Tengo una teoría perversa. Tras haber trabajado de manera profesional con algunos cantantes y haber estudiado a muchos más, he llegado a comprender que cantar bien no necesariamente lo convierte a uno en un buen cantante. La habilidad puede matar, a menos de que se ejerza con cuidado; uno debe tener la humildad de ocultar a veces su poderoso arsenal para que el misterio no desaparezca. Después de todo, hasta una foca puede hacer girar una pelota sobre su nariz si se le entrena lo suficiente.
Christina Aguilera, por ejemplo, ha dedicado horas a enseñar a su laringe, sus labios y sus pulmones a hacer piruetas, pero, al final de ocho compases, tus oídos están exhaustos. Como dijo alguna vez Carmen McRae acerca de Billie Holiday, “Billie cantaba la nota que representaba la palabra”. Aquí es donde entra Bob Dylan, cuyos talentos vocales han suscitado décadas de comentarios y comedias. Cualquier hijo de vecino puede hacer una imitación sarcástica, exagerando la voz nasal/gimiente mientras aúlla una estrofa de “Idiot Wind”. Entonces, todos los allí reunidos ríen a carcajadas.
En febrero de este año, Dylan lanzó Shadows in the Night (Sombras en la noche), un álbum de canciones interpretadas por Frank Sinatra. El hecho de que Dylan haya invocado el espíritu del presidente del Consejo Directivo requirió una enorme cantidad de descaro, especialmente tratándose de cantar una canción como “The Night We Called It a Day”, que generalmente requiere una entonación precisa, un fraseo fluido y una consistencia tímbrica. Estas son cualidades que Sinatra tenía para dar y regalar, y que Dylan se ha esmerado en pasar por alto.
Pero mi más sincero argumento es que Dylan era un cantante tan capaz en sus mejores días (y en su género) como lo fue Sinatra en los suyos. Ambos empezaron haciendo crueles imitaciones de lo que estaba de moda: en el caso de Dylan fue Woody Guthrie y, en el de Sinatra, una amalgama de Bing Crosby y Billie Holiday, el primero por su sonido meloso y, la segunda, por su cruda emoción.
Escucha “Talkin’ New York” del primer álbum de Dylan y admira su asombroso oído y su veloz fraseo, presentado en un tejido íntegro dialectal de sus primos de Alabama. Dylan no era ningún granjero, pero era un estilista con un don increíble para la imitación. Ahora, salta hacia adelante apenas tres años a “Subterranean Homesick Blues” y escucha un enfoque para cantar que nadie había escuchado antes: un estilo descuidado, cáustico y posmoderno, el verdadero Bob Dylan saliendo de un capullo de enfoques antes de escoger uno de ellos para su bar mitzvah musical: cuando un niño se convierte en hombre.

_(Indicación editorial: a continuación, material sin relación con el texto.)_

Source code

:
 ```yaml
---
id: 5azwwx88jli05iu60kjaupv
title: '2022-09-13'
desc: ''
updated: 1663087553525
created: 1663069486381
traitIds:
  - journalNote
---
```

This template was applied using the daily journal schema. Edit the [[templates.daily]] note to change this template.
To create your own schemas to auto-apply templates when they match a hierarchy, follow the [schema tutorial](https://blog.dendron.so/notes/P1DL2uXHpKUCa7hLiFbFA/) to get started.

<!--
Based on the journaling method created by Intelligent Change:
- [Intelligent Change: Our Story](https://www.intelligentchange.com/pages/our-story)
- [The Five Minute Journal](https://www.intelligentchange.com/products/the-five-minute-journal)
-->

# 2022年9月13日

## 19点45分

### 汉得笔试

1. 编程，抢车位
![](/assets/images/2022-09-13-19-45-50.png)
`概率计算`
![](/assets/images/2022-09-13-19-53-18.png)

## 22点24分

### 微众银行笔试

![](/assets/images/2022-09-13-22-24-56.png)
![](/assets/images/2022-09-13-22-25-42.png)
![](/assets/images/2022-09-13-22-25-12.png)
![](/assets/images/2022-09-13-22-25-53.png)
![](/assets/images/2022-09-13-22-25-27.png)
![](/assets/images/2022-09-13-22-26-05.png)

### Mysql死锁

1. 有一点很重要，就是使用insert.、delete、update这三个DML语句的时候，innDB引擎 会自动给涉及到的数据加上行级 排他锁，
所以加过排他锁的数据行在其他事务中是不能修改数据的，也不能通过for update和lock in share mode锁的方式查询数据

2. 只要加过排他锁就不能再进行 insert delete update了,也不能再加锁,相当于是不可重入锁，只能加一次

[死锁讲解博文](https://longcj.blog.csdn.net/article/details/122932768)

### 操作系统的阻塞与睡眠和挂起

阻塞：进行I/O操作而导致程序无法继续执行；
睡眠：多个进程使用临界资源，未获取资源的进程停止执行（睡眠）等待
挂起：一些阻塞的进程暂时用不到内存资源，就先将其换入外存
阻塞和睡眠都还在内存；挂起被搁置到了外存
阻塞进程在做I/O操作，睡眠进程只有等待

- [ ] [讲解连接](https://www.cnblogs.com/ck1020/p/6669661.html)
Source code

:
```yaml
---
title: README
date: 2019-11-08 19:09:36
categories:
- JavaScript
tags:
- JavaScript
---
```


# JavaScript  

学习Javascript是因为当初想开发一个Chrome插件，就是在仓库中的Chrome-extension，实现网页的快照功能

Trata de reírte de ese Dylan, cuyo sentido del swing es tan seguro y relajado como el de Sinatra. Tienes que sentir el ritmo; sólo los cuadrados cantan exactamente en cada pulsación.
En otras palabras, Dylan fue un artista que tomaba decisiones astutas sobre qué reglas obedecer, como lo hicieron revolucionarios como Stravinsky, Picasso y, sí, Sinatra. Su contemporáneo Pat Boone aparentemente cantaba “mejor” que Dylan en 1962, pero pon a su “Speedy Gonzales” al lado de “Song to Woody” de Dylan y dime cuál terminará en el Museo Smithsoniano.
Una última falta de respeto a manera de elogio para el Sr. Bob: si es la exactitud técnica lo que quieres, sigue con Michael Bublé, un insensible replicante de Sinatra que nunca le dio un puñetazo a un borracho bocón ni voló a la Ciudad de México por enchiladas a la menor provocación. Dylan no parece tan “bueno” como Mike Bubbles, y vive la différence.